De La Chine à la Guyane


Gavroche

n°92, 16e année, mars-avril 1997

A propos d’un livre, p.21

Alain Dalotel

De la Chine à la Guyane, mémoires du bagnard Victor Petit 1879-1919

Paris, La Boutique de l’histoire, 1996, 324 p.

Victor Petit est venu «par mal­heur au mon­de», selon ses propres termes, le 27 janvier 1879 dans le quartier Jussieu, à Paris. C’est l’aîné des six enfants d’une famille ouvrière en butte à la misère. En mars 1889, les parents se suicident, accablés par les difficultés matérielles et la mort en 1886 et 1888 de leurs plus jeunes enfants. Victor et son jeune frère Louis sont remis à l’Assis­tance publique tandis que les deux autres enfants, Marie et Edouard, sont adoptés par un oncle. A 18 ans, Victor Petit s’engage pour quatre années dans les chasseurs alpins et espère quelque temps s’intégrer et con­naître une vie meilleure. Voulant voir du pays, il se porte volontaire pour partir en Chine lors de la guerre des Boxers, il quitte la France en juillet 1900. Dès lors, il va observer avec beaucoup d’attention tout ce qui l’entoure, réalisant l’état d’incurie de l’armée française ainsi que la natu­re de cette guerre coloniale qui relève du pur et simple pillage. Révolté d’instinct, il déserte par deux fois, il est condamné pour l’exemple à vingt ans de bagne par un Conseil de guerre en 1901.

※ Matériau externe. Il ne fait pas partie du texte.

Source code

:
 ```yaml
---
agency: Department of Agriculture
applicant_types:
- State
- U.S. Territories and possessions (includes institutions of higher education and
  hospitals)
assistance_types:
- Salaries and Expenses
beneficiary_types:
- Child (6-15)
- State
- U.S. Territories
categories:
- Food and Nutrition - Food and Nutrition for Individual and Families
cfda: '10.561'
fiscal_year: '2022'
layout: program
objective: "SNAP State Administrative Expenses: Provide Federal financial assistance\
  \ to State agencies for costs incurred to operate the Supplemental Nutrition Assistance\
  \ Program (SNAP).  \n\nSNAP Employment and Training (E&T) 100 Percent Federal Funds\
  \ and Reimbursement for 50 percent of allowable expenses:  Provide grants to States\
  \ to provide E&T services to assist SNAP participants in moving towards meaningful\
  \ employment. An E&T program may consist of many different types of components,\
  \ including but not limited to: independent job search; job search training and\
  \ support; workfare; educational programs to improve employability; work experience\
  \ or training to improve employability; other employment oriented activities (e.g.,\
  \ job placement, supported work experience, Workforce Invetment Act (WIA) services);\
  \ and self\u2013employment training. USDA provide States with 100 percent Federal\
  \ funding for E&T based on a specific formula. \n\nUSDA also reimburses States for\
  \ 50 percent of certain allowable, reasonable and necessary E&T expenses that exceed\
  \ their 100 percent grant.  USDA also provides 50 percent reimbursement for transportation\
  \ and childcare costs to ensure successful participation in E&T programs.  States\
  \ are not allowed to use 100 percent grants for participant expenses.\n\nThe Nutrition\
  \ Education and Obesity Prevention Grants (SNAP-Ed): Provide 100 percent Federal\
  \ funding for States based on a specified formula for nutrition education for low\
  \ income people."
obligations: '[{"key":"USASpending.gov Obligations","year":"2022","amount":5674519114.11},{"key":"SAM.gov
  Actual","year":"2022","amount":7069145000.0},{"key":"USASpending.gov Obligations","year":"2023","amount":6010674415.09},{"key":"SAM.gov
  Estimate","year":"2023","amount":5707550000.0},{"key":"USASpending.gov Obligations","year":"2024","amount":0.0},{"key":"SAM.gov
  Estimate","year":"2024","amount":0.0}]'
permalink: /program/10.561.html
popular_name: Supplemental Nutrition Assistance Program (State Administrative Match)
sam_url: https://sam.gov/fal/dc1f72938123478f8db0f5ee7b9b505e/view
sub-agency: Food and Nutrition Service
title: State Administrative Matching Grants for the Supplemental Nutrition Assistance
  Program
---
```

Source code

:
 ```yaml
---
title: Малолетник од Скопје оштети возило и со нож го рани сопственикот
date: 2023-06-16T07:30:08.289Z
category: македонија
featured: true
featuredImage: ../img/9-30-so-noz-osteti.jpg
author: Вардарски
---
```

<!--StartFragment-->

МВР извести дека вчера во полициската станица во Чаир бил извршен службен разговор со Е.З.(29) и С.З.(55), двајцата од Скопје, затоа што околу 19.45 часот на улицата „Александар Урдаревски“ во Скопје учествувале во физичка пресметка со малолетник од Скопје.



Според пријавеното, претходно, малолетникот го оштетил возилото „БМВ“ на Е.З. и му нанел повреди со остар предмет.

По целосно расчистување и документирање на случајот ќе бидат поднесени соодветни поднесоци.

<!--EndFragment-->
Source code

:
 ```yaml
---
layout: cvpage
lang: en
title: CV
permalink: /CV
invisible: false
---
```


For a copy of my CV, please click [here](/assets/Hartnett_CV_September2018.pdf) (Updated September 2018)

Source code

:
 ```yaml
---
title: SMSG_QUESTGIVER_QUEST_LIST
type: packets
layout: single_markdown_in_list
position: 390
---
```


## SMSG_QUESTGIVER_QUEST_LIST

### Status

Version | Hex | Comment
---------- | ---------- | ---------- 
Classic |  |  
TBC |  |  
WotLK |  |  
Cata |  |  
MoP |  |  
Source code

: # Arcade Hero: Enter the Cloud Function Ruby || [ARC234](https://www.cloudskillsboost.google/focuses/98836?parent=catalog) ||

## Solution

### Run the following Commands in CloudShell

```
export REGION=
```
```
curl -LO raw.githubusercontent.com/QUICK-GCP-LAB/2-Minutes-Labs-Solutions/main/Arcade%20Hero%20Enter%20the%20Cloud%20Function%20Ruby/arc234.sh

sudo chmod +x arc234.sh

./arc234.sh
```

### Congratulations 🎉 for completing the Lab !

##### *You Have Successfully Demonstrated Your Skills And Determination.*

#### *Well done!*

Détenu en 1902 au bagne de Saint-Martin-de-Ré, il est ensuite transporté en Guya­ne. Il tente plusieurs fois de s’évader. Ses tentatives se soldent par des échecs et une aggravation de sa peine, même si l’une d’entre elles lui a sans nul doute sauvé la vie, l’éloi­gnant de l’infernal chantier de la route coloniale de Cayenne à Saint-Laurent, où les détenus périssent par centaines. Son frère, Edouard, socialiste et franc-maçon, multiplie les démar­ches en sa faveur, notam­ment auprès de la Ligue des droits de l’homme, tan­dis que Victor Petit s’assagit dans l’espoir d’une amnistie ou d’une remise de peine. En 1911, celle-ci ne venant pas, il tente encore de s’évader, cette fois avec succès, et entreprend un long périple de trois années dans le monde des immi­grés au Venezuela, à Haïti, au Canada, puis aux Etats- Unis.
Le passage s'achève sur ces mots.